Les desserts de Macky Sall ou la preuve d’une amnésie collective

C’est passé inaperçu. Nous sommes aujourd’hui le 29 Juillet 2020. Et si on pouvait remonter le temps d’un jour et de deux ans, nous verrions un peuple tout ébahi par la mémorable bourde communicationnelle de son Président. En effet, le 28 Juillet 2018, Macky Sall réalisait l’exploit d’entrer à jamais dans l’histoire du Sénégal. Disons, l’exploit d’y entrer une troisième fois, après celui d’avoir été élu et réélu à la tête du pays. Mais, d’une troisième entrée qui n’est pas des plus voulues par qui veut rester à jamais gravée dans la mémoire collective avec une image reluisante...

 


Mémorable, avait-on dit ! Certes, mémorable est l’erreur en question, voire spectaculaire ! Mais, elle n’est certainement pas mémorisée. Du moins, pas par toutes et par tous. Si c’était le cas, on en aurait parlé, cette année. C’est à considérer que la mémoire collective sénégalaise souffre d’une profonde amnésie. Ne s’est-il pas offusqué, le peuple, après que son Président ait dit, citons-le : les français sont nos amis car  » les tirailleurs avaient droit à des desserts, alors que les autres Africains n’en avaient pas ». Ah, cessez donc de remuer le couteau dans la plaie, nous dira-t-on ! On peut même avoir droit à un désintéressé « la passé, c’est le passé ». Nulle intention de remuer quelque métal que ce soit dans quelque cicatrice que ce soit. Si l’on veut, c’est une manière de dire que l’oubli est certes humain, mais, qu’il est surtout et avant tout sénégalais. Dire par conséquent que l’homo senegalensis ne semble avoir d’indignation que celle momentanée, qui n’a d’avenir que dans les goulags…de l’oubli. Qui sait, il se peut que la Tabaski ait confisqué l’attention de tous.

 


Retour donc en arrière, par devoir de mémoire, comme dirait un historien. Pas sur la « boutade », ainsi qu’avait défendu le chef du service de communication d’alors, El Hadji Kassé, mais plutôt sur les réactions.
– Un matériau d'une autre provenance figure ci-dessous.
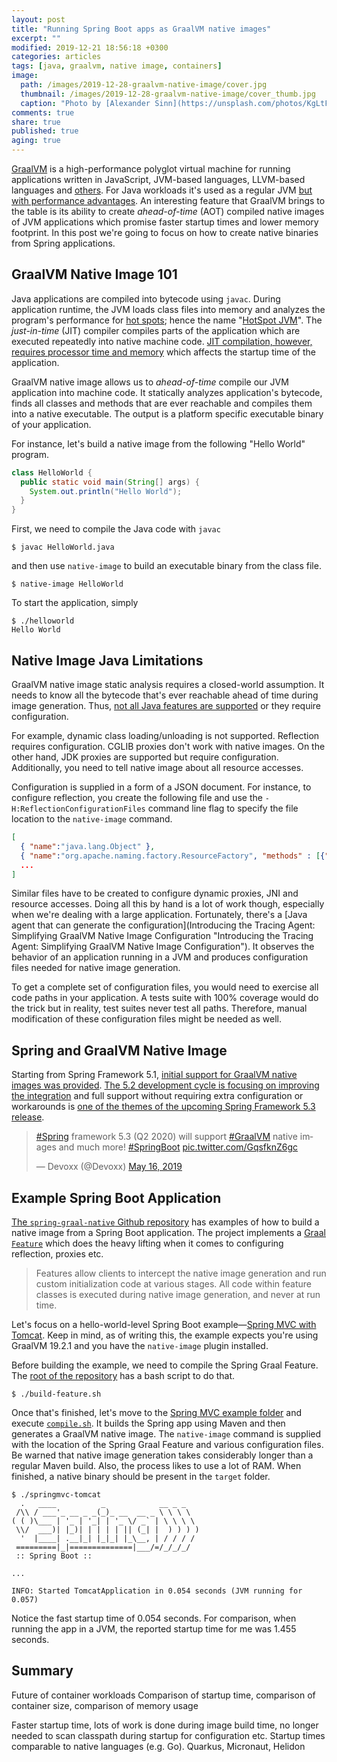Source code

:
 ```yaml
---
layout: post
title: "Running Spring Boot apps as GraalVM native images"
excerpt: ""
modified: 2019-12-21 18:56:18 +0300
categories: articles
tags: [java, graalvm, native image, containers]
image:
  path: /images/2019-12-28-graalvm-native-image/cover.jpg
  thumbnail: /images/2019-12-28-graalvm-native-image/cover_thumb.jpg
  caption: "Photo by [Alexander Sinn](https://unsplash.com/photos/KgLtFCgfC28)"
comments: true
share: true
published: true
aging: true
---
```


[GraalVM](https://www.graalvm.org/ "High-performance polyglot VM") is a high-performance polyglot virtual machine for running applications written in JavaScript, JVM-based languages, LLVM-based languages and [others](https://www.graalvm.org/docs/ "GraalVM Docs").
For Java workloads it's used as a regular JVM [but with performance advantages](https://www.youtube.com/watch?v=pR5NDkIZBOA "Twitter's quest for a wholly Graal runtime").
An interesting feature that GraalVM brings to the table is its ability to create *ahead-of-time* (AOT) compiled native images of JVM applications which promise faster startup times and lower memory footprint.
In this post we're going to focus on how to create native binaries from Spring applications.

## GraalVM Native Image 101

Java applications are compiled into bytecode using `javac`.
During application runtime, the JVM loads class files into memory and analyzes the program's performance for [hot spots](https://en.wikipedia.org/wiki/Hot_spot_(computer_programming)); hence the name "[HotSpot JVM](https://en.wikipedia.org/wiki/HotSpot)".
The *just-in-time* (JIT) compiler compiles parts of the application which are executed repeatedly into native machine code.
[JIT compilation, however, requires processor time and memory](https://aboullaite.me/understanding-jit-compiler-just-in-time-compiler/ "Understanding JIT compiler") which affects the startup time of the application.

GraalVM native image allows us to *ahead-of-time* compile our JVM application into machine code.
It statically analyzes application's bytecode, finds all classes and methods that are ever reachable and compiles them into a native executable.
The output is a platform specific executable binary of your application.

For instance, let's build a native image from the following "Hello World" program.
```java
class HelloWorld {
  public static void main(String[] args) {
    System.out.println("Hello World");
  }
}
```

First, we need to compile the Java code with `javac`
```
$ javac HelloWorld.java
```

and then use `native-image` to build an executable binary from the class file.
```
$ native-image HelloWorld
```

To start the application, simply
```
$ ./helloworld
Hello World
```

## Native Image Java Limitations

GraalVM native image static analysis requires a closed-world assumption.
It needs to know all the bytecode that's ever reachable ahead of time during image generation.
Thus, [not all Java features are supported](https://github.com/oracle/graal/blob/master/substratevm/LIMITATIONS.md "Native Image Java Limitations") or they require configuration.

For example, dynamic class loading/unloading is not supported.
Reflection requires configuration.
CGLIB proxies don't work with native images.
On the other hand, JDK proxies are supported but require configuration.
Additionally, you need to tell native image about all resource accesses.

Configuration is supplied in a form of a JSON document.
For instance, to configure reflection, you create the following file and use the `-H:ReflectionConfigurationFiles` command line flag to specify the file location to the `native-image` command.

```json
[
  { "name":"java.lang.Object" },
  { "name":"org.apache.naming.factory.ResourceFactory", "methods" : [{"name": "<init>","parameterTypes":[]}] },
  ...
]
```

Similar files have to be created to configure dynamic proxies, JNI and resource accesses.
Doing all this by hand is a lot of work though, especially when we're dealing with a large application.
Fortunately, there's a [Java agent that can generate the configuration](Introducing the Tracing Agent: Simplifying GraalVM Native Image Configuration "Introducing the Tracing Agent: Simplifying GraalVM Native Image Configuration").
It observes the behavior of an application running in a JVM and produces configuration files needed for native image generation.

To get a complete set of configuration files, you would need to exercise all code paths in your application.
A tests suite with 100% coverage would do the trick but in reality, test suites never test all paths.
Therefore, manual modification of these configuration files might be needed as well.

## Spring and GraalVM Native Image

Starting from Spring Framework 5.1, [initial support for GraalVM native images was provided](https://github.com/spring-projects/spring-framework/issues/21529 "Initial GraalVM native images support").
[The 5.2 development cycle is focusing on improving the integration](https://github.com/spring-projects/spring-framework/wiki/GraalVM-native-image-support#support-of-native-images-at-spring-framework-level "Support of native images at Spring Framework level") and full support without requiring extra configuration or workarounds is [one of the themes of the upcoming Spring Framework 5.3 release](https://twitter.com/devoxx/status/1128937256180473856).

<blockquote class="twitter-tweet"><p lang="en" dir="ltr"><a href="https://twitter.com/hashtag/Spring?src=hash&amp;ref_src=twsrc%5Etfw">#Spring</a> framework 5.3 (Q2 2020) will support <a href="https://twitter.com/hashtag/GraalVM?src=hash&amp;ref_src=twsrc%5Etfw">#GraalVM</a> native images and much more! <a href="https://twitter.com/hashtag/SpringBoot?src=hash&amp;ref_src=twsrc%5Etfw">#SpringBoot</a> <a href="https://t.co/GqsfknZ6gc">pic.twitter.com/GqsfknZ6gc</a></p>&mdash; Devoxx (@Devoxx) <a href="https://twitter.com/Devoxx/status/1128937256180473856?ref_src=twsrc%5Etfw">May 16, 2019</a></blockquote> <script async src="https://platform.twitter.com/widgets.js" charset="utf-8"></script>

## Example Spring Boot Application

[The `spring-graal-native` Github repository](https://github.com/spring-projects-experimental/spring-graal-native "Graal feature for building native images of Spring applications") has examples of how to build a native image from a Spring Boot application.
The project implements a [Graal `Feature`](https://www.graalvm.org/sdk/javadoc/index.html?org/graalvm/nativeimage/hosted/Feature.html) which does the heavy lifting when it comes to configuring reflection, proxies etc.

> Features allow clients to intercept the native image generation and run custom initialization code at various stages. All code within feature classes is executed during native image generation, and never at run time.

Let's focus on a hello-world-level Spring Boot example—[Spring MVC with Tomcat](https://github.com/indrekots/spring-graal-native/tree/master/spring-graal-native-samples/springmvc-tomcat).
Keep in mind, as of writing this, the example expects you're using GraalVM 19.2.1 and you have the `native-image` plugin installed.

Before building the example, we need to compile the Spring Graal Feature.
The [root of the repository](https://github.com/indrekots/spring-graal-native) has a bash script to do that.

```
$ ./build-feature.sh
```

Once that's finished, let's move to the [Spring MVC example folder](https://github.com/indrekots/spring-graal-native/tree/master/spring-graal-native-samples/springmvc-tomcat) and execute [`compile.sh`](https://github.com/indrekots/spring-graal-native/blob/master/spring-graal-native-samples/springmvc-tomcat/compile.sh).
It builds the Spring app using Maven and then generates a GraalVM native image.
The `native-image` command is supplied with the location of the Spring Graal Feature and various configuration files.
Be warned that native image generation takes considerably longer than a regular Maven build.
Also, the process likes to use a lot of RAM.
When finished, a native binary should be present in the `target` folder.

```
$ ./springmvc-tomcat
  .   ____          _            __ _ _
 /\\ / ___'_ __ _ _(_)_ __  __ _ \ \ \ \
( ( )\___ | '_ | '_| | '_ \/ _` | \ \ \ \
 \\/  ___)| |_)| | | | | || (_| |  ) ) ) )
  '  |____| .__|_| |_|_| |_\__, | / / / /
 =========|_|==============|___/=/_/_/_/
 :: Spring Boot ::

...

INFO: Started TomcatApplication in 0.054 seconds (JVM running for 0.057)
```

Notice the fast startup time of 0.054 seconds.
For comparison, when running the app in a JVM, the reported startup time for me was 1.455 seconds.

## Summary

Future of container workloads
Comparison of startup time, comparison of container size, comparison of memory usage

Faster startup time, lots of work is done during image build time, no longer needed to scan classpath during startup for configuration etc.
Startup times comparable to native languages (e.g. Go).
Quarkus, Micronaut, Helidon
En réaction donc, le quotidien le Quotidien parlait de « révisionnisme » (un terme très chargé en matière historique, demande qui veut à Robert Forisson), en soutenant qu’il nécessitait de « demander des comptes à Macky Sall, qui a trouvé des bénéfices à la colonisation.» Seneplus, de son côté, a titré ou a tiré (c’est selon) : « Macky Sall insulte la mémoire des tirailleurs sénégalais.» (Bien sûr, l’idée n’est pas ici d’attaquer les journalistes des médias cités. Loin de là !). Nombreuses ont aussi été les réactions, plus acerbes les unes que les autres. Palpable a été l’indignation sur les réseaux sociaux. Et deux ans après, la réaction s’est tue. La plaie s’est cousue. Qu’on nous prête le couteau, s’il le faut…

 


De l’eau a coulé sous les ponts. Une certaine eau qui a emporté dans son passage Monsieur Kassé cité plus haut : il n’a plus le même statut, lui qui a lancé en ces temps-là que le Président n’avait aucune « intention de faire l’éloge de quelque épisode colonial que ce soit.» S’il a été permis de qualifier Macky de révisionniste, rien n’empêche du coup de caractériser d’amnésique (et à raison nous pensons) la mémoire collective sénégalaise. Vivons dans l’oubli. Cela est bon. Cela est beau. Cela est mieux en fin de compte, pour la tranquillité des esprits. Comme disent les wolofs, ku fàttaliku soxor… Il en est ainsi des sociétés où le caractère événementiel des choses prime sur leur réalité historique. Rien ne s’y ancre, ou presque rien. Toute s’y passe, et passe, comme ça, banalement. Ceci caractérise les entités sociales amnésiques, du nombre desquelles figure le pays de la Téranga.